Salah satu contoh “kecil” adalah upaya adaptasi ini adalah mengolah hasil laut menjadi produk yang bernilai lebih tinggi. Beberapa diantaranya dengan mendorong kelompok perempuan untuk bisa mengolah produk ikan menjadi abon dan keripik dari pelatihan yang diadakan KIARA. Cara ini jauh lebih pragmatis dalam membantu perempuan pesisir di Jateng untuk bisa mendapatkan penghasilan tambahan, meski musim tangkapan sedang sulit
Apa yang membuat Festival Bahari 2024 kali ini istimewa adalah kolaborasi lintas sektor. KIARA bekerja sama dengan akademisi dari Universitas Katolik Soegijapranata, organisasi masyarakat sipil, dan bahkan mahasiswa untuk menjembatani kesenjangan pengetahuan. Misalnya, workshop pengemasan pangan laut membantu komunitas pesisir meningkatkan kualitas dan daya saing produk mereka di pasar.
Selain bazar dan workshop, festival ini juga diramaikan dengan lomba menggambar anak-anak bertema laut. Bagi Susan, ini adalah cara untuk melibatkan generasi muda dalam mencintai laut dan lingkungan. “Mereka adalah masa depan kita. Jika mereka paham pentingnya menjaga laut, maka harapan untuk keberlanjutan itu akan tetap hidup,” katanya.
Di sela-sela aktivitas festival, sebuah film dokumenter berjudul Mother of the Sea diputar, menampilkan perjuangan perempuan pesisir dalam mendapatkan pengakuan. Diskusi hangat pun mengalir, membahas bagaimana perempuan nelayan sering kali menjadi aktor tak terlihat dalam pengelolaan sumber daya laut.
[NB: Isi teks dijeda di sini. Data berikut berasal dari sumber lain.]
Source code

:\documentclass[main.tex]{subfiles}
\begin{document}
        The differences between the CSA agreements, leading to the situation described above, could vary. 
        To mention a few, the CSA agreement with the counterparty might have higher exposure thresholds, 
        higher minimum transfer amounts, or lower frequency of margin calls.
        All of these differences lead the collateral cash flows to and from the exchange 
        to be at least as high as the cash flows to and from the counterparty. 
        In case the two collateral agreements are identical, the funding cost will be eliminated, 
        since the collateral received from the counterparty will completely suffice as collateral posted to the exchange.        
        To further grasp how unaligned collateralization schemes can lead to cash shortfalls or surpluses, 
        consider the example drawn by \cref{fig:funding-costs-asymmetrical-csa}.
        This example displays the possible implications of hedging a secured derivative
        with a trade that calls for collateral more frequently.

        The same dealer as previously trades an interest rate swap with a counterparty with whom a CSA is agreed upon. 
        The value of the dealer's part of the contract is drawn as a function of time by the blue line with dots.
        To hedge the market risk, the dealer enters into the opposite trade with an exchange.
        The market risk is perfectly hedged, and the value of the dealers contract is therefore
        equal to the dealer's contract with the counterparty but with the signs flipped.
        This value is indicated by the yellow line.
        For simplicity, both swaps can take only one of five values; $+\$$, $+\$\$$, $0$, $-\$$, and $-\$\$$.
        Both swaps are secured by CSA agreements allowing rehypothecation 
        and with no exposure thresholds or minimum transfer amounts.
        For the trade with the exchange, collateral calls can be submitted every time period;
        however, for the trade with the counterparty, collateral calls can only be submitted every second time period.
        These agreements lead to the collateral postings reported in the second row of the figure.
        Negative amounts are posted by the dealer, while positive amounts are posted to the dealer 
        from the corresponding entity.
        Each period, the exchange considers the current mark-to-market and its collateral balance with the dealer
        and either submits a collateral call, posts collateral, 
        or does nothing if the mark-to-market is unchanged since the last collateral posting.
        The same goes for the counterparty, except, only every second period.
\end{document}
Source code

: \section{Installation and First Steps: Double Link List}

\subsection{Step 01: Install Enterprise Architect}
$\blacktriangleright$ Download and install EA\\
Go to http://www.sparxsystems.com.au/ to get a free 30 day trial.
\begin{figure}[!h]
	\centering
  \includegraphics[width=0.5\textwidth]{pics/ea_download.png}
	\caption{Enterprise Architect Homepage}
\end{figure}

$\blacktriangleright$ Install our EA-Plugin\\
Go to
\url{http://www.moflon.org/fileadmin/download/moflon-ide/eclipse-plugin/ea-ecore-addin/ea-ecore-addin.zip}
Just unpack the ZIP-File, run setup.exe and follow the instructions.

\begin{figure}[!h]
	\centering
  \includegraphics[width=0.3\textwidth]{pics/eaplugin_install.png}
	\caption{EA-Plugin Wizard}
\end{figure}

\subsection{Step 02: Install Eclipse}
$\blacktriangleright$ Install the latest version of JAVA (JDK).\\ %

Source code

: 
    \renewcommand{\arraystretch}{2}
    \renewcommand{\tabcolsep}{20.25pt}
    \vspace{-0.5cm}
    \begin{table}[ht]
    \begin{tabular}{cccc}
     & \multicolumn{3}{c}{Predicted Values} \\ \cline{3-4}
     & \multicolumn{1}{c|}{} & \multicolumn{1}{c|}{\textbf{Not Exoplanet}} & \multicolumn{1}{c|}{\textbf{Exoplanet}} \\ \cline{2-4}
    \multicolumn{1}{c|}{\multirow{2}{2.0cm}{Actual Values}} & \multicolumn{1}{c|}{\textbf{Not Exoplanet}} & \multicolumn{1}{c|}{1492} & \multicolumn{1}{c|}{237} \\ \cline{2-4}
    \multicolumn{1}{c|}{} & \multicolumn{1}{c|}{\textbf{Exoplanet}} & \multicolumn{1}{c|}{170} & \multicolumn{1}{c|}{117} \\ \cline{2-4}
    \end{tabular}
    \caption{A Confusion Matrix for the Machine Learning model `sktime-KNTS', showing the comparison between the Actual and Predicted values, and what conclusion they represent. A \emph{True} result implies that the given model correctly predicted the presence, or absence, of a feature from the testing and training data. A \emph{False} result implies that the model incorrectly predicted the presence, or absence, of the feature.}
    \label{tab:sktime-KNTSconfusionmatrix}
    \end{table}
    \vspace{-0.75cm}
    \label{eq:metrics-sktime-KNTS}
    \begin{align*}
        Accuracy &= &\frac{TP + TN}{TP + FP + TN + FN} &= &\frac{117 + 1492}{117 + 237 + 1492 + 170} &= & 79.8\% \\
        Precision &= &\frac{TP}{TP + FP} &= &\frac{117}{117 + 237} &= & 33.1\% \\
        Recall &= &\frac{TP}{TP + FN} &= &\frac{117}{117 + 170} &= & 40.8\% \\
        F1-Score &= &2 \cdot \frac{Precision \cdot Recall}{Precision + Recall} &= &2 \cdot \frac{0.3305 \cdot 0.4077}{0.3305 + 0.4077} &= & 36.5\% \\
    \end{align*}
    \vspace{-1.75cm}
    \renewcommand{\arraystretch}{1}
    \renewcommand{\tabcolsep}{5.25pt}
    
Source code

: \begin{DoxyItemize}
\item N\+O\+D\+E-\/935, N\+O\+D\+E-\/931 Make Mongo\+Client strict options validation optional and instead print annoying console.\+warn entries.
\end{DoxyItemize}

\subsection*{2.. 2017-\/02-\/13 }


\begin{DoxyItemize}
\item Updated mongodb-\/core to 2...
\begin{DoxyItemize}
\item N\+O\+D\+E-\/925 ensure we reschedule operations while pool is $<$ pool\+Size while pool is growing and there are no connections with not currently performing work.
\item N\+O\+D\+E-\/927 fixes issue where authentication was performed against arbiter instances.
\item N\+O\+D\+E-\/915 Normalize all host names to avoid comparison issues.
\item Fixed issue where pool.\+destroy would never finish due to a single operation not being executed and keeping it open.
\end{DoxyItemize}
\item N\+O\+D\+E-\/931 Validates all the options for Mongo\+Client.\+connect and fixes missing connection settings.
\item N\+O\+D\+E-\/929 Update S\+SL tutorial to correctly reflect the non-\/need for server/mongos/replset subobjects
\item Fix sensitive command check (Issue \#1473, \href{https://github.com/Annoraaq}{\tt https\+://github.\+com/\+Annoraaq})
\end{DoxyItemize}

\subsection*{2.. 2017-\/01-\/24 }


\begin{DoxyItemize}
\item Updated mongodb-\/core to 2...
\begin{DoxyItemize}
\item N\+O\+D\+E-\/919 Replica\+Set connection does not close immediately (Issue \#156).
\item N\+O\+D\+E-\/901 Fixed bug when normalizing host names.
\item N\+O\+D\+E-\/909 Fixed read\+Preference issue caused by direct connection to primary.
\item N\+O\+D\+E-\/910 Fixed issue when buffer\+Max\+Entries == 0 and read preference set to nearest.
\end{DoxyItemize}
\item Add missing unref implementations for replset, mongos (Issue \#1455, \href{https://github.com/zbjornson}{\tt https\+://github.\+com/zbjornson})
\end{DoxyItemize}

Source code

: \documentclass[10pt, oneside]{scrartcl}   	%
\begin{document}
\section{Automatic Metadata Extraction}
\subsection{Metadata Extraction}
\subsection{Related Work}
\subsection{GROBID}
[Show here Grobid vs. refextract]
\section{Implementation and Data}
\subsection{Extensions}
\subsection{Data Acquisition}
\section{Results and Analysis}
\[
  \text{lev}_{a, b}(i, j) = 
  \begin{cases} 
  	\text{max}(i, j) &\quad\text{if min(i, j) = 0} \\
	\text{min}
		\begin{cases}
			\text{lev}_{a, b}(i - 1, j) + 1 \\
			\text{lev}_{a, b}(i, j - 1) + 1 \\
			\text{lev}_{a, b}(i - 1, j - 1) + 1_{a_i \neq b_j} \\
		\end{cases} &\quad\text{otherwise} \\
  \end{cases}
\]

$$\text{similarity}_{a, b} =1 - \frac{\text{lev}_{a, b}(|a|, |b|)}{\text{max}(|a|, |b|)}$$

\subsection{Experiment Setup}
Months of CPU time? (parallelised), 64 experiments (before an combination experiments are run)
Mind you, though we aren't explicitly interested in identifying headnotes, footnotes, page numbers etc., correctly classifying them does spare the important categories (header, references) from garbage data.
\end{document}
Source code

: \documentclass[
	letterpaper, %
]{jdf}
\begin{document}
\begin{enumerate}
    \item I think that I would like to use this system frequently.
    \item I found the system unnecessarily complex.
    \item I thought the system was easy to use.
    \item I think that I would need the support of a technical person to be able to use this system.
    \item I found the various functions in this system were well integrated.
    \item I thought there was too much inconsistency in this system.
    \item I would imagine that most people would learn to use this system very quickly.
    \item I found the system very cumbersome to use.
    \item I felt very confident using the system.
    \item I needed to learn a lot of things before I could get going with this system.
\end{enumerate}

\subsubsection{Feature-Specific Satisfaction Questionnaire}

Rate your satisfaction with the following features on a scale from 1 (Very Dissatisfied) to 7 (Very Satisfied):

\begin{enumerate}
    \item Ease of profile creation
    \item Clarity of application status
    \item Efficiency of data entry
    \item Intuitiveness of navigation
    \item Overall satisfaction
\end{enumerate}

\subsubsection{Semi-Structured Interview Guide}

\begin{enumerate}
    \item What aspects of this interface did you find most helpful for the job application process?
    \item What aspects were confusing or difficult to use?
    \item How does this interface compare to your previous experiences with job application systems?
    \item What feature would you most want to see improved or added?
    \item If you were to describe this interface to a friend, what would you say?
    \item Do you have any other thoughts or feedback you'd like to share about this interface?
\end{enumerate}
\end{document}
Festival ini juga akan diramaikan para seniman pesisir dari Panggung Suara Pesisir, tempat nelayan dan masyarakat pesisir berbagi kisah.
“Jadi komunitas pesisir bukan korban perubahan, tetapi pelaku utama dalam adaptasi dan solusi. Suara mereka harus didengar, karena mereka menjaga apa yang menjadi napas kita semua—laut,” tandas Susan.
Di tengah arus perubahan, suara pesisir tak boleh hilang. Karena di balik setiap gelombang, ada kehidupan yang terus berjuang.